Content starts
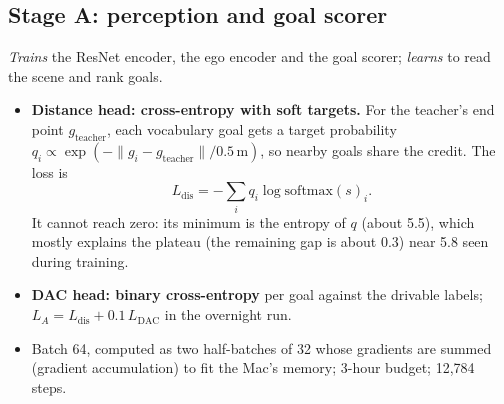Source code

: \documentclass[11pt,a4paper]{article}
\begin{document}
\subsection{Stage A: perception and goal scorer}
\textit{Trains} the ResNet encoder, the ego encoder and the goal scorer; \textit{learns} to read the scene
and rank goals.
\begin{itemize}
  \item \textbf{Distance head: cross-entropy with soft targets.} For the teacher's end point
        $g_{\text{teacher}}$, each vocabulary goal gets a target probability
        $q_i \propto \exp(-\lVert g_i - g_{\text{teacher}}\rVert / 0.5\,\mathrm{m})$, so nearby goals share
        the credit. The loss is
        \[ L_{\text{dis}} = -\sum_i q_i \log \mathrm{softmax}(s)_i . \]
        It cannot reach zero: its minimum is the entropy of $q$ (about 5.5), which mostly explains the plateau (the remaining gap is about 0.3)
        near 5.8 seen during training.
  \item \textbf{DAC head: binary cross-entropy} per goal against the drivable labels;
        $L_A = L_{\text{dis}} + 0.1\,L_{\text{DAC}}$ in the overnight run.
  \item Batch 64, computed as two half-batches of 32 whose gradients are summed (gradient accumulation) to
        fit the Mac's memory; 3-hour budget; 12{,}784 steps.
\end{itemize}
\end{document}
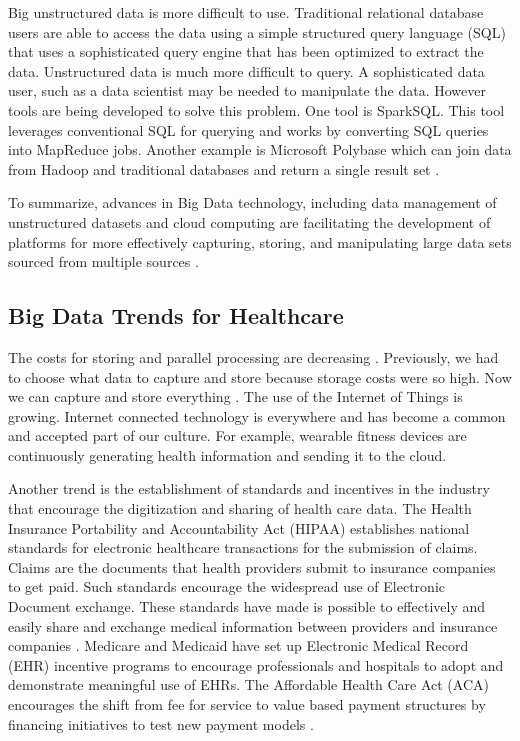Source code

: \documentclass[sigconf]{acmart}
\begin{document}
Big unstructured data is more difficult to use.  Traditional relational database users are able to access the data using a simple structured query language (SQL) that uses a sophisticated query engine that has been optimized to extract the data.  Unstructured data is much more difficult to query. A sophisticated data user, such as a data scientist may be needed to manipulate the data. However tools are being developed to solve this problem. One tool is SparkSQL.  This tool leverages conventional SQL for querying and works by converting SQL queries into MapReduce jobs.  Another example is Microsoft Polybase which can join data from Hadoop and traditional databases and return a single result set \cite{www-google-HlthCat}. 

To summarize, advances in Big Data technology, including data management of unstructured datasets and cloud computing are facilitating the development of platforms for more effectively capturing, storing, and manipulating large data sets sourced from multiple sources \cite{springer}.  

\subsection{Big Data Trends for Healthcare}

The costs for storing and parallel processing are decreasing \cite{www-google-McDonald}. Previously, we had to choose what data to capture and store because storage costs were so high. Now we can capture and store everything \cite{www-google-hadoop}.
The use of the Internet of Things is growing. Internet connected technology is everywhere and has become a common and accepted part of our culture.  For example, wearable fitness devices are continuously generating health information and sending it to the cloud. 

Another trend is the establishment of standards and incentives in the industry that encourage the digitization and sharing of health care data.  The Health Insurance Portability and Accountability Act (HIPAA) establishes national standards for electronic healthcare transactions for the submission of claims. Claims are the documents that health providers submit to insurance companies to get paid. Such standards encourage the widespread use of Electronic Document exchange. These standards have made is possible to effectively and easily share and exchange medical information between providers and insurance companies \cite{www-google-McDonald}.  
Medicare and Medicaid have set up Electronic Medical Record (EHR) incentive programs to encourage professionals and hospitals to adopt and demonstrate meaningful use of EHRs.  The Affordable Health Care Act (ACA) encourages the shift from fee for service to value based payment structures by financing  initiatives to test new payment models \cite{www-google-ACA}.  
\end{document}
Content ends
**GOAL OF THE EXERCISE:**
Among the lines above, count those containing the word "head" and write only the number.

**SOLUTION BELOW:**
2